Car commercials are getting a lot more aggressive lately. Used to be the worst was that Mistubishi ad with the creepy woman in the beret pop-locking in somebody’s passenger seat like she was having an event. Now it’s hard to watch commercial TV for too long without feeling like you’ve been assaulted.

VW has been all up in everybody’s business, either trying to charm you into buying a Rabbit, scare you into buying a Jetta, or shame you into buying a Passat. The ads for the Rabbit, like the car, would be completely unremarkable and forgettable except for that damn song which grabs on like one of those Wrath of Khan worms. VOOOOOOOOOLLLLLLKSWAAAAAAGEN!

Then those Jetta ads, which don’t seem to be working as hard to sell you cars as they are to freak your shit out. People driving along having some dull conversation so you think it’s an ad for wine coolers or something then BAM! they get T-boned. The ads always end with two people saying “Holy Shit!” — the one in the ad, and me.

Then of course there’s the Passat ads, about “Low Ego Emissions.” I’ve gotta admit I kind of like the concept behind those. And you’ve got to like any series of ads that has a Nemesis. Not long after the Passat ads started, Hummer launched these:

This one also got a “Holy Shit!” out of me. The version posted there on YouTube is the one that’s running now, the one after somebody must have complained. The version I saw ended not with “Restore the Balance” but the real message of the campaign: “Restore Your Manhood.” The other ad in the series is a woman who gets pissed off when a rude woman cuts in front of her son on the playground, and her only recourse is to go out and buy a gas-guzzling Hummer. (She doesn’t even head back to drive the Hummer over the woman’s child, which would’ve at least made some sense).

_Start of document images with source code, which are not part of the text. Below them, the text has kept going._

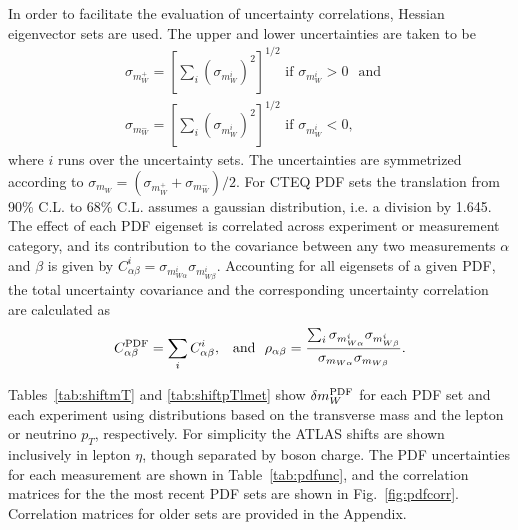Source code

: In order to facilitate the evaluation of uncertainty correlations, Hessian eigenvector sets are 
used.  The upper and lower uncertainties are taken to be 
\begin{eqnarray}
\sigma_{m_{W}^+} = \left[\sum_i \left({\sigma_{m_{W}^i}}\right)^2\right]^{1/2} \textrm{ if } \sigma_{m_{W}^i}>0 
~\,\,\,\textrm{and} \,\,\,\,\,\, \nonumber \\
\sigma_{m_{W}^-} = \left[\sum_i \left({\sigma_{m_{W}^i}}\right)^2\right]^{1/2} \textrm{ if } \sigma_{m_{W}^i}<0,
\end{eqnarray}
where $i$ runs over the uncertainty sets.  The uncertainties are symmetrized according to 
$\sigma_{m_{W}} = (\sigma_{m_{W}^+} + \sigma_{m_{W}^-})/2$.  For CTEQ PDF sets the translation from 90\% C.L. 
to 68\% C.L. assumes a gaussian distribution, i.e. a division by 1.645.  The effect of each PDF eigenset 
is correlated across experiment or measurement category, and its contribution to the covariance between 
any two measurements $\alpha$ and $\beta$ is given by
$C^i_{\alpha\beta} = \sigma_{m_{W\alpha}^i} \sigma_{m_{W\beta}^i}$.
Accounting for all eigensets of a given PDF, the total uncertainty covariance and the corresponding 
uncertainty correlation are calculated as
\begin{equation}
C^{\scriptsize\textrm{PDF}}_{\alpha\beta} = \sum_i C^i_{\alpha\beta},~\,\,\,\textrm{and}\,\,\,\,\rho_{\alpha\beta} = 
\frac{\sum_i \sigma_{m_{W\alpha}^i} \sigma_{m_{W\beta}^i}}{\sigma_{m_{W\alpha}}\sigma_{m_{W\beta}}}.
\end{equation}

Tables~\ref{tab:shiftmT} and \ref{tab:shiftpTlmet} show $\delta m_W^{\scriptsize\textrm{PDF}}$ for each PDF set and each 
experiment using distributions based on the transverse mass and the lepton or neutrino $p_T$, respectively.  
For simplicity the ATLAS shifts are shown inclusively in lepton $\eta$, though separated by boson charge.
The PDF uncertainties for each measurement are shown in Table~\ref{tab:pdfunc}, and the correlation 
matrices for the the most recent PDF sets are shown in Fig.~\ref{fig:pdfcorr}.  Correlation matrices for
older sets are provided in the Appendix.

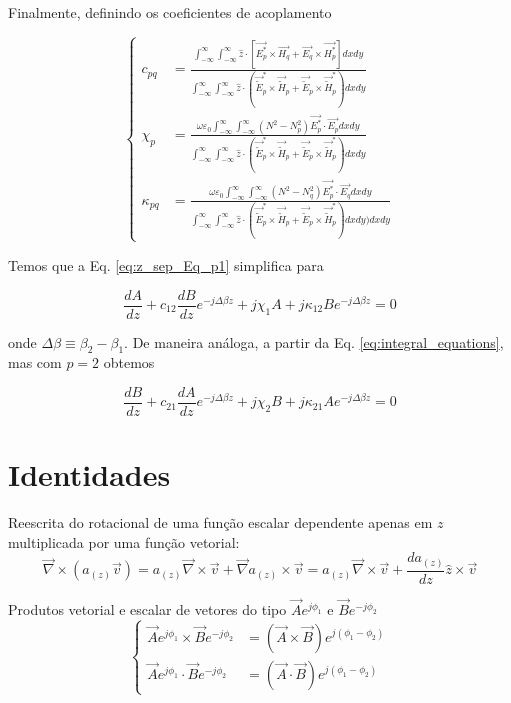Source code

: \documentclass[11pt]{article} %
\newcommand{\diverg}{\vec{\nabla}}
\newcommand{\tildee}{ \vec{\tilde{E}}}
\newcommand{\tildeh}{ \vec{\tilde{H}}}
\newcommand{\epsz}{\varepsilon_0}
\newcommand{\couplingdenom}{ \int_{-\infty}^\infty \int_{-\infty}^\infty \hat{z}\cdot\left(\tildee_p^*\times\tildeh_p+\tildee_p\times\tildeh_p^*\right) dxdy }
\begin{document}
Finalmente, definindo os coeficientes de acoplamento

\begin{equation}
\label{eq:coupling_coeff}
\left\{
\begin{split}
c_{pq} &= \frac{\int_{-\infty}^\infty\int_{-\infty}^\infty \hat{z} \cdot \left[ \vec{E_p^*}\times\vec{H_q} + \vec{E_q}\times\vec{H_p^*} \right] dxdy}{\couplingdenom} \\
\chi_{p} &= \frac{\omega\epsz\int_{-\infty}^\infty\int_{-\infty}^\infty \left(N^2-N_p^2\right) \vec{E_p^*}\cdot\vec{E_p} dxdy}{\couplingdenom} \\
\kappa_{pq} &= \frac{\omega\epsz\int_{-\infty}^\infty\int_{-\infty}^\infty \left(N^2-N_q^2\right) \vec{E_p^*}\cdot\vec{E_q} dxdy}{\couplingdenom) dxdy}
\end{split}
\right.
\end{equation}

Temos que a Eq. \ref{eq:z_sep_Eq_p1} simplifica para

\begin{equation}
\frac{dA}{dz} + c_{12}\frac{dB}{dz}e^{-j\Delta\beta z} + j\chi_1A + j\kappa_{12}Be^{-j\Delta\beta z} = 0
\end{equation}

onde $\Delta\beta\equiv\beta_2-\beta_1$. De maneira análoga, a partir da Eq. \ref{eq:integral_equations}, mas com $p=2$ obtemos

\begin{equation}
\frac{dB}{dz} + c_{21}\frac{dA}{dz}e^{-j\Delta\beta z} + j\chi_2B + j\kappa_{21}Ae^{-j\Delta\beta z} = 0
\end{equation}

\section{Identidades}


Reescrita do rotacional de uma função escalar dependente apenas em $z$ multiplicada por uma função vetorial:
\begin{equation}\label{eq:rot_av}
\diverg\times\left(a_{(z)}\vec{v}\right) = a_{(z)}\diverg\times\vec{v} + \diverg a_{(z)}\times\vec{v} = a_{(z)}\diverg\times\vec{v} + \frac{da_{(z)}}{dz}\hat{z}\times\vec{v}
\end{equation}

Produtos vetorial e escalar de vetores do tipo $\vec{A}e^{j\phi_1}$ e $\vec{B}e^{-j\phi_2}$
\begin{equation} \label{eq:cross_dot_identity}
\left\{
\begin{split}
\vec{A}e^{j\phi_1}\times \vec{B}e^{-j\phi_2} &= (\vec{A}\times\vec{B})e^{j(\phi_1-\phi_2)} \\
\vec{A}e^{j\phi_1}\cdot \vec{B}e^{-j\phi_2} &= (\vec{A}\cdot\vec{B})e^{j(\phi_1-\phi_2)}
\end{split}
\right.
\end{equation}

\newpage

\printbibliography
\end{document}
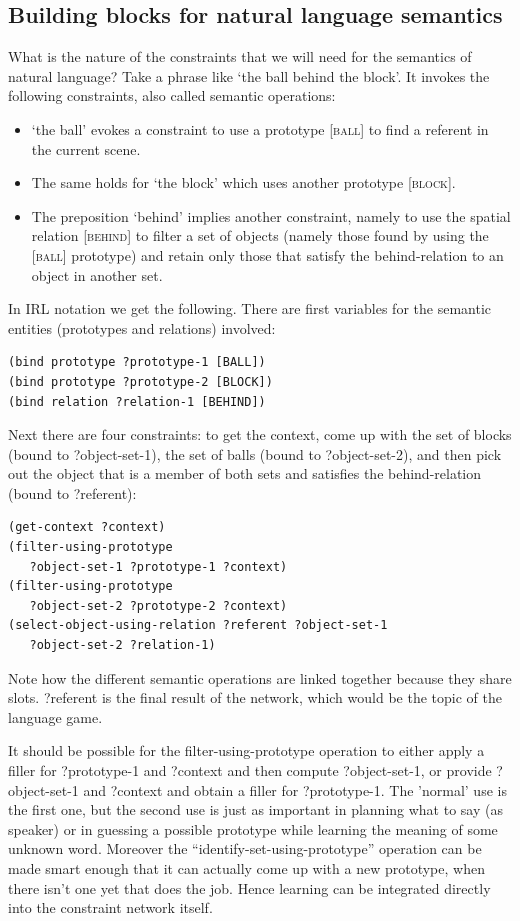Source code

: \subsection{Building blocks for natural language semantics}

What is the nature of the constraints that we will need for the semantics of natural language? 
Take a phrase like `the ball behind the block'. It invokes the following constraints, also called 
semantic operations: 
\begin{itemize}
\item `the ball' evokes a constraint to use a prototype [\textsc{ball}] to find a referent in the current scene.
\item The same holds for `the block' which uses another prototype [\textsc{block}]. 
\item The preposition `behind' implies another constraint, namely to use the spatial relation [\textsc{behind}] to filter a 
set of objects (namely those found by using the [\textsc{ball}] prototype) and retain only those that satisfy the behind-relation 
to an object in another set. 
\end{itemize} 

In IRL notation we get the following. There are first variables for the semantic entities (prototypes and relations) 
involved:
\begin{verbatim}
(bind prototype ?prototype-1 [BALL])
(bind prototype ?prototype-2 [BLOCK])
(bind relation ?relation-1 [BEHIND])
\end{verbatim}
Next there are four constraints: to get the context, come up with the set of blocks
(bound to ?object-set-1), the set of balls (bound to ?object-set-2), and then pick out the object 
that is a member of both sets and satisfies the behind-relation (bound to ?referent): 
\begin{verbatim}
(get-context ?context)
(filter-using-prototype 
   ?object-set-1 ?prototype-1 ?context)
(filter-using-prototype 
   ?object-set-2 ?prototype-2 ?context)
(select-object-using-relation ?referent ?object-set-1
   ?object-set-2 ?relation-1)
\end{verbatim}
Note how the different semantic operations are linked together because they share slots.
?referent is the final result of the network, which would be the topic of the language game. 

It should be possible for the filter-using-prototype operation
to either apply a filler for ?prototype-1 and 
?context and then compute ?object-set-1, or provide ?object-set-1 and ?context and obtain a filler for ?prototype-1. 
The 'normal' use is the first one, but the second use is just as important in planning what to
say (as speaker) or in guessing a possible prototype while learning the meaning of some unknown word. 
Moreover the ``identify-set-using-prototype'' operation can be made smart enough that it can actually come up with
a new prototype, when there isn't one yet that does the job. Hence learning can be 
integrated directly into the constraint network itself. 

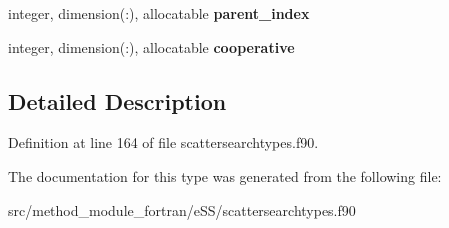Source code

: \begin{DoxyCompactItemize}
\item 
\hypertarget{structscattersearchtypes_1_1refsettype_aac16472e8dd058047c675cd8c3f88860}{integer, dimension(\-:), allocatable {\bfseries parent\-\_\-index}}\label{structscattersearchtypes_1_1refsettype_aac16472e8dd058047c675cd8c3f88860}

\item 
\hypertarget{structscattersearchtypes_1_1refsettype_af016c7733839b601de6c3dbdd0493b6c}{integer, dimension(\-:), allocatable {\bfseries cooperative}}\label{structscattersearchtypes_1_1refsettype_af016c7733839b601de6c3dbdd0493b6c}

\end{DoxyCompactItemize}


\subsection{Detailed Description}


Definition at line 164 of file scattersearchtypes.\-f90.



The documentation for this type was generated from the following file\-:\begin{DoxyCompactItemize}
\item 
src/method\-\_\-module\-\_\-fortran/e\-S\-S/scattersearchtypes.\-f90\end{DoxyCompactItemize}
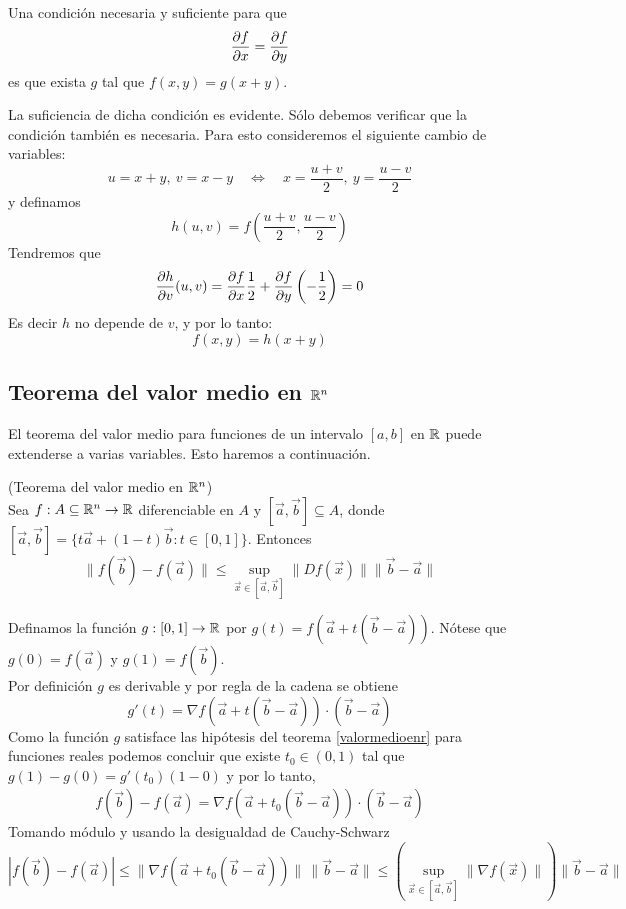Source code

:\begin{teorema}
Una condici\'on necesaria y suficiente para que
$$\frac{\partial f}{\partial x}=\frac{\partial f}{\partial y}$$ 
es que exista $g$ tal que $f(x,y)=g(x+y)$. 
\end{teorema}
\begin{demostracion}
La suficiencia de dicha condici\'on
es evidente. S\'olo debemos verificar que la condici\'on tambi\'en es necesaria. Para esto consideremos el siguiente cambio de variables:
$$u=x+y,\:v=x-y \quad \Leftrightarrow \quad x=\frac{u+v}{2},\: y=\frac{u-v}{2}$$
y definamos $$h(u,v)=f\left(\frac{u+v}{2},\frac{u-v}{2}\right)$$
Tendremos que
$$\frac{\partial h}{\partial v}(u,v)=\frac{\partial f}{\partial x}\frac{1}{2}+\frac{\partial f}{\partial y}\left(-\frac{1}{2}\right)=0$$
Es decir $h$ no depende de $v$, y por lo tanto:
$$f(x,y)=h(x+y)$$
\end{demostracion}

\subsection{Teorema del valor medio en \texorpdfstring{$\mathbb{R}^n$}{Rn}} 

El teorema del valor medio para funciones de un intervalo $[a,b]$ en $\mathbb{R}$
puede extenderse a varias variables. Esto haremos a continuaci\'on.
\begin{teorema}{\rm (Teorema del valor medio en $\mathbb{R}^n$)}\label{valormedio}
\\Sea $f:A\subseteq \mathbb{R}^n \to \mathbb{R}$ diferenciable en $A$ y $[\vec{a},\vec{b}]\subseteq A$, donde 
$[\vec{a},\vec{b}]=\{t\vec{a}+(1-t)\vec{b} : t\in [0,1]\}$. Entonces
$$\|f(\vec{b})-f(\vec{a})\|\leq \sup_{\vec{x}\in [\vec{a},\vec{b}]}\|Df(\vec{x})\|\|\vec{b}-\vec{a}\|$$
\end{teorema}

\begin{demostracion}
Definamos la funci\'on $g:[0,1]\to \mathbb{R}$ por $g(t)=f(\vec{a}+t(\vec{b}-\vec{a}))$. N\'otese que $g(0)=f(\vec{a})$ y $g(1)=f(\vec{b})$.
\\Por definici\'on $g$ es derivable y por regla de la cadena se obtiene
$$g'(t)=\nabla f(\vec{a}+t(\vec{b}-\vec{a}))\cdot (\vec{b}-\vec{a})$$
Como la funci\'on  $g$ satisface las hip\'otesis del teorema \ref{valormedioenr} para funciones reales podemos concluir que existe $t_0\in(0,1)$ tal que $g(1)-g(0)=g'(t_0)(1-0)$ y por lo tanto,
\begin{gather}\label{tvm2}
f(\vec{b})-f(\vec{a})=\nabla f(\vec{a}+t_0(\vec{b}-\vec{a}))\cdot(\vec{b}-\vec{a}) \tag{*}
\end{gather}
Tomando m\'odulo y usando la desigualdad de Cauchy-Schwarz
$$|f(\vec{b})-f(\vec{a})|\leq \|\nabla f(\vec{a}+t_0(\vec{b}-\vec{a}))\|\,\|\vec{b}-\vec{a}\|\leq \left(\sup_{\vec{x}\in [\vec{a},\vec{b}]}\|\nabla f(\vec{x})\|\right)\|\vec{b}-\vec{a}\|$$
\end{demostracion}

Before I get lumped in with the “ecofeminist” who posted the YouTube video, and the other tofu defenders complaining about the ad, let me make one thing clear: it’s not the whole “you got to stop being such a damn pussy and start eating steak and drivin’ a big-ass truck and GIT-R-DONE!” that bugs me.

I mean, it’s stupid as hell, but nothing to get all upset on the internets about. Advertisers have been pulling this kind of nonsense for years, trying to grab guys by the short hairs and point and laugh at their flaccidity until they spend money on their whatever. There were a few months at EA where every morning on my way into work I had to walk under a ginormous screen showing an ad mocking guys for being impotent pussies until they bought a copy of Madden or Fight Night or whatever.

But that’s marketing; that’s what they do. There’s some parable that keeps getting trotted out about a scorpion giving a ride to a field mouse or a racoon or something. I forget the details, but it ends with the scorpion killing its passenger and when the passenger asks why he just says “I’m a scorpion” and the moral is that it’s pointless to get angry at a person for being true to his nature. Same goes for ad people: humilating you or flattering you into buying something is their purpose in life. There’s no point in getting all indignant about it.

And that’s why the Hummer ads have me baffled. Being honest is antithetical to what these people do — and if we are going to start seeing truth in advertising from anyone, it’s going to be Hummer?

But with these ads, they’re calling out their core market exactly for what they are — impotent turds with more financial worth than self-worth. They’re coming right out and saying, “You are so hopelessly insecure that even the most mundane of life’s setbacks send you reeling into an impotent rage for which the only solution is to immediately buy a ridiculously oversized, impractical, environment-destroying vehicle that should never have been released to the mass market.” In other words, the exact same message as this parody ad, but for reals.

If other advertisers decide to follow Hummer’s lead and start telling it like it is, I just have one urgent request: please, please, please, stay true to advertising convention and keep urine and menstrual fluid a bright royal blue.